THE SURFACTANT the doctors were giving Hope would not help her breathe, though no one knew that then; it would be another ten years before effective artificial surfactants were developed, far too late to help Hope. But she was one of the lucky ones. Slowly, gradually, she turned the corner, needing less and less oxygen from the machine until, finally, she was breathing on her own.
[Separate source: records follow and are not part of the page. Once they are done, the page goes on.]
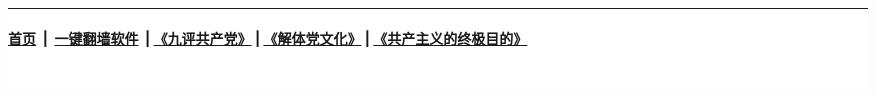 
------------------------
#### [首页](https://github.com/gfw-breaker/banned-news/blob/master/README.md) &nbsp;|&nbsp; [一键翻墙软件](https://github.com/gfw-breaker/nogfw/blob/master/README.md) &nbsp;| [《九评共产党》](https://github.com/gfw-breaker/9ping.md/blob/master/README.md#九评之一评共产党是什么) | [《解体党文化》](https://github.com/gfw-breaker/jtdwh.md/blob/master/README.md) | [《共产主义的终极目的》](https://github.com/gfw-breaker/gczydzjmd.md/blob/master/README.md)


<img src='http://gfw-breaker.win/banned-news/pages/prog424/a102655962.md' width='0px' height='0px'/>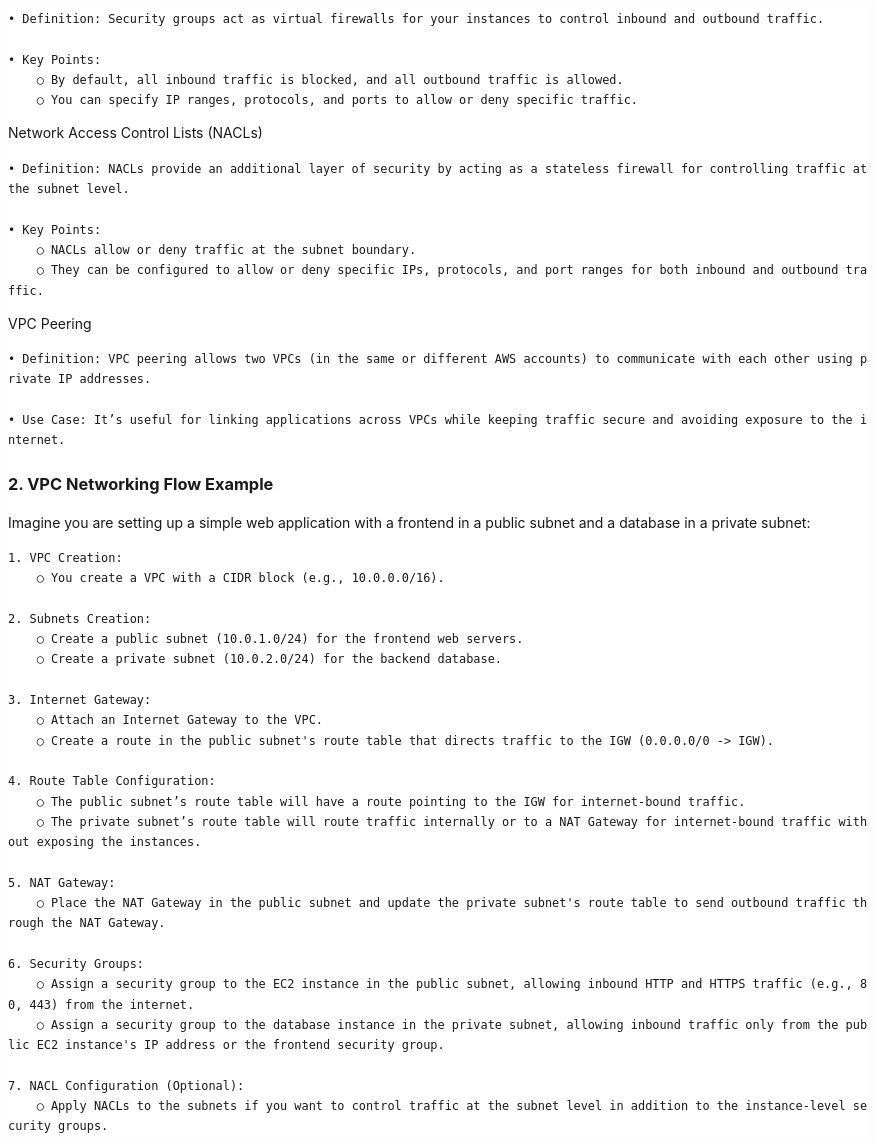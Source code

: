     • Definition: Security groups act as virtual firewalls for your instances to control inbound and outbound traffic.

    • Key Points:
        ○ By default, all inbound traffic is blocked, and all outbound traffic is allowed.
        ○ You can specify IP ranges, protocols, and ports to allow or deny specific traffic.

Network Access Control Lists (NACLs)

    • Definition: NACLs provide an additional layer of security by acting as a stateless firewall for controlling traffic at the subnet level.

    • Key Points:
        ○ NACLs allow or deny traffic at the subnet boundary.
        ○ They can be configured to allow or deny specific IPs, protocols, and port ranges for both inbound and outbound traffic.

VPC Peering

    • Definition: VPC peering allows two VPCs (in the same or different AWS accounts) to communicate with each other using private IP addresses.

    • Use Case: It’s useful for linking applications across VPCs while keeping traffic secure and avoiding exposure to the internet.

### 2. VPC Networking Flow Example
Imagine you are setting up a simple web application with a frontend in a public subnet and a database in a private subnet:

    1. VPC Creation:
        ○ You create a VPC with a CIDR block (e.g., 10.0.0.0/16).

    2. Subnets Creation:
        ○ Create a public subnet (10.0.1.0/24) for the frontend web servers.
        ○ Create a private subnet (10.0.2.0/24) for the backend database.

    3. Internet Gateway:
        ○ Attach an Internet Gateway to the VPC.
        ○ Create a route in the public subnet's route table that directs traffic to the IGW (0.0.0.0/0 -> IGW).

    4. Route Table Configuration:
        ○ The public subnet’s route table will have a route pointing to the IGW for internet-bound traffic.
        ○ The private subnet’s route table will route traffic internally or to a NAT Gateway for internet-bound traffic without exposing the instances.

    5. NAT Gateway:
        ○ Place the NAT Gateway in the public subnet and update the private subnet's route table to send outbound traffic through the NAT Gateway.

    6. Security Groups:
        ○ Assign a security group to the EC2 instance in the public subnet, allowing inbound HTTP and HTTPS traffic (e.g., 80, 443) from the internet.
        ○ Assign a security group to the database instance in the private subnet, allowing inbound traffic only from the public EC2 instance's IP address or the frontend security group.

    7. NACL Configuration (Optional):
        ○ Apply NACLs to the subnets if you want to control traffic at the subnet level in addition to the instance-level security groups.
Ally had not yet done anything to get ready for the baby when she found out Hope was going to be released. She didn't have a crib or a changing table or even diapers. We'd thought we'd have a baby shower for her, but then she'd gone into the hospital and it wasn't clear the baby would be born alive, then if she would survive. So the minute we learned Hope was coming home, we all just started bringing things to Ally's house. Brett brought her changing table, because she was done with it, or if it turned out she wasn't, she could always get it back. I loaned her my crib and my baby buggy. Kath had the most beautiful little antique bassinet that she insisted Ally use for this special child of hers. We all chipped in money, too, and Linda and I went out and bought everything you could need for a baby: diapers and baby powder and pacifiers, a receiving blanket, pajamas, a cute little baby hat. And bottles. We knew Ally's milk would have come in while Hope was in intensive care, and it would have dried up. But most mothers used bottles then, anyway. We didn't know things like how very good that first stuff that comes before the milk, the colostrum, is for babies. We assumed the formulas developed by male scientists in jackets and ties must be better for our babies than anything we girls could produce.